Les passionnés du spatial ne s’y sont pas trompés. C’est aujourd’hui là qu’il faut être, là que se joue en partie l’avenir de l’astronautique, et peut-être même de l’homme. Ils ont investi le fin fond du Texas, sur la commune de Boca Chica, pour suivre en direct les évolutions de l’aventure SpaceX et partager leur travail sur internet. L’entreprise y développe une base d’un nouveau genre afin de construire en série une fusée géante et assurer des lancements à la chaine. Il y a quelques années, le projet semblait tenir de la science-fiction. Mais depuis le premier décollage le 20 avril dernier, l’impression d’ensemble commence à changer. Sur le papier, le pari d’Elon Musk peut paraître insensé.
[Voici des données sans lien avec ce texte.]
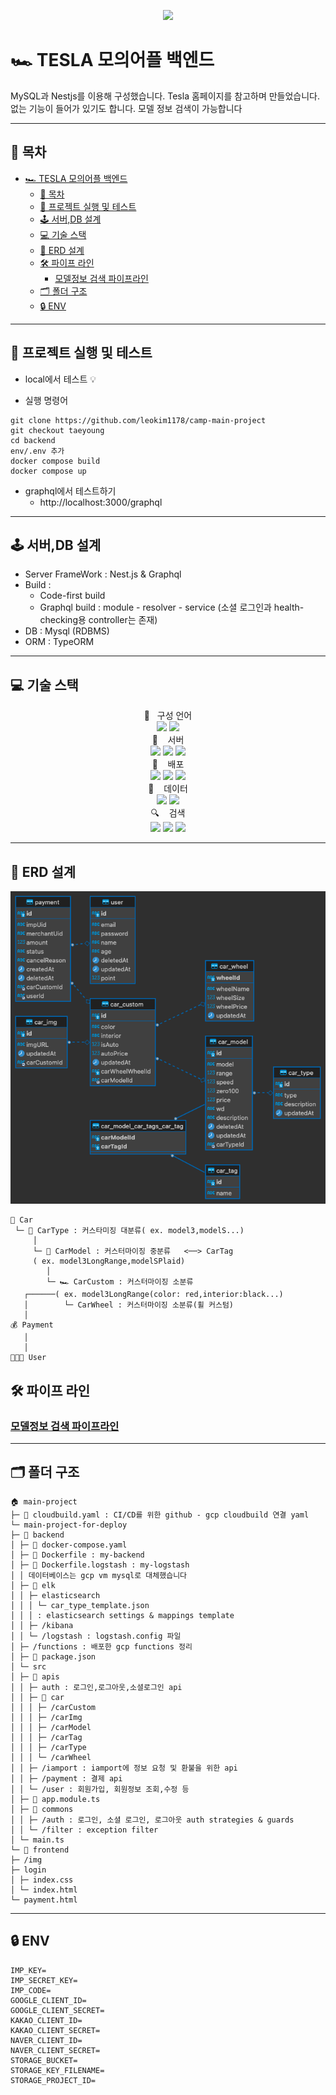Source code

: <p align="center">
<img src="https://capsule-render.vercel.app/api?&type=waving&color=2c1aa3&height=180&section=header&text=Main Project%20Tesla&fontSize=50&animation=fadeIn&fontAlignY=45&fontColor=FFFFFF">
  </p>

# 🏎 TESLA 모의어플 백엔드

MySQL과 Nestjs를 이용해 구성했습니다.
Tesla 홈페이지를 참고하며 만들었습니다.
없는 기능이 들어가 있기도 합니다.
모델 정보 검색이 가능합니다

---

## 📑 목차

- [🏎 TESLA 모의어플 백엔드](#-tesla-모의어플-백엔드)
  - [📑 목차](#-목차)
  - [🚀 프로젝트 실행 및 테스트](#-프로젝트-실행-및-테스트)
  - [🕹 서버,DB 설계](#-서버db-설계)
  - [💻 기술 스택](#-기술-스택)
  - [💾 ERD 설계](#-erd-설계)
  - [🛠 파이프 라인](#-파이프-라인)
    - [모델정보 검색 파이프라인](#모델정보-검색-파이프라인)
  - [🗂 폴더 구조](#-폴더-구조)
  - [🔒 ENV](#-env)

---

## 🚀 프로젝트 실행 및 테스트

- local에서 테스트 💡

- 실행 명령어

```
git clone https://github.com/leokim1178/camp-main-project
git checkout taeyoung
cd backend
env/.env 추가
docker compose build
docker compose up
```

- graphql에서 테스트하기
  - http://localhost:3000/graphql

---

## 🕹 서버,DB 설계

- Server FrameWork : Nest.js & Graphql
- Build :
  - Code-first build
  - Graphql build : module - resolver - service (소셜 로그인과 health-checking용 controller는 존재)
- DB : Mysql (RDBMS)
- ORM : TypeORM

---

## 💻 기술 스택

<div align="center">
📑&nbsp&nbsp&nbsp구성 언어
<br>
  <img src="https://img.shields.io/badge/javascript-F7DF1E?style=for-the-badge&logo=javascript&logoColor=black"> 
  <img src="https://img.shields.io/badge/typescript-02569B?style=for-the-badge&logo=typescript&logoColor=white"> 
  </div>

<div align="center">
  🚂  &nbsp&nbsp 서버
  <br>
  <img src="https://img.shields.io/badge/nestjs-D33A3F?style=for-the-badge&logo=nestjs&logoColor=white">
  <img src="https://img.shields.io/badge/docker-3c90e5?style=for-the-badge&logo=docker&logoColor=white"> 
  <img src="https://img.shields.io/badge/graphql-C74199?style=for-the-badge&logo=graphql&logoColor=white">
  </div>

   <div align="center">
🚀&nbsp&nbsp&nbsp 배포
<br>
  <img src="https://img.shields.io/badge/kubernetes-396EDC?style=for-the-badge&logo=kubernetes&logoColor=white">
    <img src="https://img.shields.io/badge/gcp-d44a33?style=for-the-badge&logo=googlecloud&logoColor=yellow"> 
  <img src="https://img.shields.io/badge/amazonaws-232F3E?style=for-the-badge&logo=amazonaws&logoColor=white"> 
  </div>

 <div align="center">
💾&nbsp&nbsp&nbsp 데이터
<br>
  <img src="https://img.shields.io/badge/mysql-4479A1?style=for-the-badge&logo=mysql&logoColor=white">
  <img src="https://img.shields.io/badge/redis-c03b28?style=for-the-badge&logo=redis&logoColor=white"> 
  </div>

 <div align="center">
🔍&nbsp&nbsp&nbsp 검색
<br>
  <img src="https://img.shields.io/badge/elasticsearch-59b2a7?style=for-the-badge&logo=elasticsearch&logoColor=hotpink"> 
  <img src="https://img.shields.io/badge/logstash-e8b631?style=for-the-badge&logo=logstash&logoColor=black"> 
  <img src="https://img.shields.io/badge/kibana-d34e7f?style=for-the-badge&logo=kibana&logoColor=lightgreen">
<br>
</div>

---

## 💾 ERD 설계

![](/readme-imgs/main-project-erd.png)

```
🚛 Car
 └─ 🚙 CarType : 커스타미징 대분류( ex. model3,modelS...)
     │
     └─ 🚗 CarModel : 커스터마이징 중분류   <──> CarTag
     ( ex. model3LongRange,modelSPlaid)
        │
        └─ 🏎 CarCustom : 커스터마이징 소분류
   ┌──────( ex. model3LongRange(color: red,interior:black...)
   │        └─ CarWheel : 커스터마이징 소분류(휠 커스텀)
   │
💰 Payment
   │
   │
👩🏻‍💻 User
```

## 🛠 파이프 라인

### [모델정보 검색 파이프라인](/readme-imgs/검색%20파이프라인.001.jpeg)

---

## 🗂 폴더 구조

```
🏠 main-project
├─ 🐳 cloudbuild.yaml : CI/CD를 위한 github - gcp cloudbuild 연결 yaml
└─ main-project-for-deploy
├─ 🚀 backend
│ ├─ 🐳 docker-compose.yaml
│ ├─ 🐳 Dockerfile : my-backend
│ ├─ 🐳 Dockerfile.logstash : my-logstash
│ │ 데이터베이스는 gcp vm mysql로 대체했습니다
│ ├─ 🍦 elk
│ │ ├─ elasticsearch
│ │ │ └─ car_type_template.json
│ │ │ : elasticsearch settings & mappings template
│ │ ├─ /kibana
│ │ └─ /logstash : logstash.config 파일
│ ├─ /functions : 배포한 gcp functions 정리
│ ├─ 🎒 package.json
│ └─ src
│ ├─ 🍇 apis
│ │ ├─ auth : 로그인,로그아웃,소셜로그인 api
│ │ ├─ 🚗 car
│ │ │ ├─ /carCustom
│ │ │ ├─ /carImg
│ │ │ ├─ /carModel
│ │ │ ├─ /carTag
│ │ │ ├─ /carType
│ │ │ └─ /carWheel
│ │ ├─ /iamport : iamport에 정보 요청 및 환불을 위한 api
│ │ ├─ /payment : 결제 api
│ │ └─ /user : 회원가입, 회원정보 조회,수정 등
│ ├─ 👑 app.module.ts
│ ├─ 📄 commons
│ │ ├─ /auth : 로그인, 소셜 로그인, 로그아웃 auth strategies & guards
│ │ └─ /filter : exception filter
│ └─ main.ts
└─ 🚀 frontend
├─ /img
├─ login
│ ├─ index.css
│ └─ index.html
└─ payment.html

```

---

## 🔒 ENV

```
IMP_KEY=
IMP_SECRET_KEY=
IMP_CODE=
GOOGLE_CLIENT_ID=
GOOGLE_CLIENT_SECRET=
KAKAO_CLIENT_ID=
KAKAO_CLIENT_SECRET=
NAVER_CLIENT_ID=
NAVER_CLIENT_SECRET=
STORAGE_BUCKET=
STORAGE_KEY_FILENAME=
STORAGE_PROJECT_ID=
```

<!-- Markdown link & img dfn's -->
L’homme veut déployer la plus grosse fusée du monde (près de deux fois la puissance de la fusée lunaire des missions Apollo) et il souhaite rendre ses deux étages entièrement récupérables et réutilisables. Son projet nécessite en outre d’élaborer des ravitaillements en orbite, ce qu’aucune structure spatiale n’a jamais accompli. Dénommé Starship, l’engin pourrait diviser par dix le prix du kilo lancé en orbite basse, ce qui bouleverserait le marché, et il a été choisi par l’Agence spatiale américaine pour renvoyer des Américains sur la Lune. Son propriétaire voit plus loin et vise des allers-retours habités vers la planète Mars. Avec ses caractéristiques techniques, la Starship pourrait aussi expédier des sondes vers Jupiter en 2 ou 3 ans au lieu des 7 à 8 actuels.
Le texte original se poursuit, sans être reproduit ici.